I’m certainly not minimizing the struggle of anyone living in humble or difficult circumstances. What I am saying is that genuine happiness is not circumstantial. It is not based on what we have or don’t have; it comes from somewhere deeper.
In our culture people often define themselves by what they have, but Paul’s identity was not found in what belonged to him but in who he belonged to.
Happiness is not living a life free of difficulty.
I think I have told you before that I teach a class one morning a week in Louisville. I have a group of 9th graders that I teach for one class period, and I have them write papers each term from a list of topics I give them, and at the end of the year I have them read one of their papers to the class. The most popular topic is that of suffering. One of my students, as he read his paper last week, spoke very movingly of losing his father several years before and what he had learned and how the experience made him stronger. He wrote with a wisdom that was beyond his years but it was a wisdom born of experience – a very tough experience.
The Bible presents an unflinching view of reality and part of that reality is the very real presence of suffering and difficulty.
I have stopped trying to answer the question of why? I just don’t get anywhere with that question, and I don’t worry much any more about having an answer. But I do think a lot about what can come out of the difficulties we face. What can we learn? Will we let struggle teach us or break us?

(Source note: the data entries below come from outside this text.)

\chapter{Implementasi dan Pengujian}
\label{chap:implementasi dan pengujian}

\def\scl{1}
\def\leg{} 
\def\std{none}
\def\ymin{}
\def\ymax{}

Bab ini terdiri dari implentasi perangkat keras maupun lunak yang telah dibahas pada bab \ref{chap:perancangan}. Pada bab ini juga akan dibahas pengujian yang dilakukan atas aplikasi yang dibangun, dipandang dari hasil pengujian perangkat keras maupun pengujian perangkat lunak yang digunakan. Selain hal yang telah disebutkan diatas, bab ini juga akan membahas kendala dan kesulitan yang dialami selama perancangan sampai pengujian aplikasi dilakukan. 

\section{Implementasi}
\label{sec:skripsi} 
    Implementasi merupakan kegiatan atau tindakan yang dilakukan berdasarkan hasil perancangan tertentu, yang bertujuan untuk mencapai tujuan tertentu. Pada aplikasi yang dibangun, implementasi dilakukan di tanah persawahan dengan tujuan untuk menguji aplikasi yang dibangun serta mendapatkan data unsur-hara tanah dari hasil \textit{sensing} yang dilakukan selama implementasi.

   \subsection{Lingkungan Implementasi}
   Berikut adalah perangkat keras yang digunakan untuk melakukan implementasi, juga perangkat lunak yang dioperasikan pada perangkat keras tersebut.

The reality is that we need to embrace the full range of emotions and experiences of life if we are going to be happy. Anyone who pushes a definition of happiness that does not embrace the difficulties of life as a normal part of life is pushing a false happiness and it is a happiness that will evaporate in a flash when difficulty comes. Struggle and difficulty are realities of life, and it is the struggle and difficulty that actually affirm some important realities to us. Could we, for instance, really appreciate joy if we never experience sadness?
This means, then, that –
Happiness is a byproduct of how we live.
What Jesus is saying in the Sermon On the Mount is that happiness is not some external force that we have to search out and find, but happiness is a byproduct of how we live. Happiness does not exist out there somewhere. The search for happiness begins and ends right here – in the heart, the mind, and the soul.
A lot of people are pursuing the wrong type of happiness. Many people pursue this very short-lived type of happiness; it’s here for a moment and then gone. And when it’s gone they go looking for something else – out there – they hope will bring a momentary flush of happiness.
This is why we sometimes hear people say something along the line of I started this or, I stopped that, because it wasn’t making me happy.
The Beatitudes are not what you would find in many prescriptions for happiness, but listen to them now, with the word happy, replacing blessed.
Now when he saw the crowds, he went up on a mountainside and sat down. His disciples came to him, and he began to teach them, saying:
Happy are the poor in spirit, for theirs is the kingdom of heaven.
Happy are those who mourn, for they will be comforted.
Happy are the meek, for they will inherit the earth.
Happy are those who hunger and thirst for righteousness, for they will be filled.
Happy are the merciful, for they will be shown mercy.
Happy are the pure in heart, for they will see God.
Happy are those who are persecuted because of righteousness, for theirs is the kingdom of heaven.
Happy are you when people insult you, persecute you and falsely say all kinds of evil against you because of me. Rejoice and be glad, because great is your reward in heaven, for in the same way they persecuted the prophets who were before you.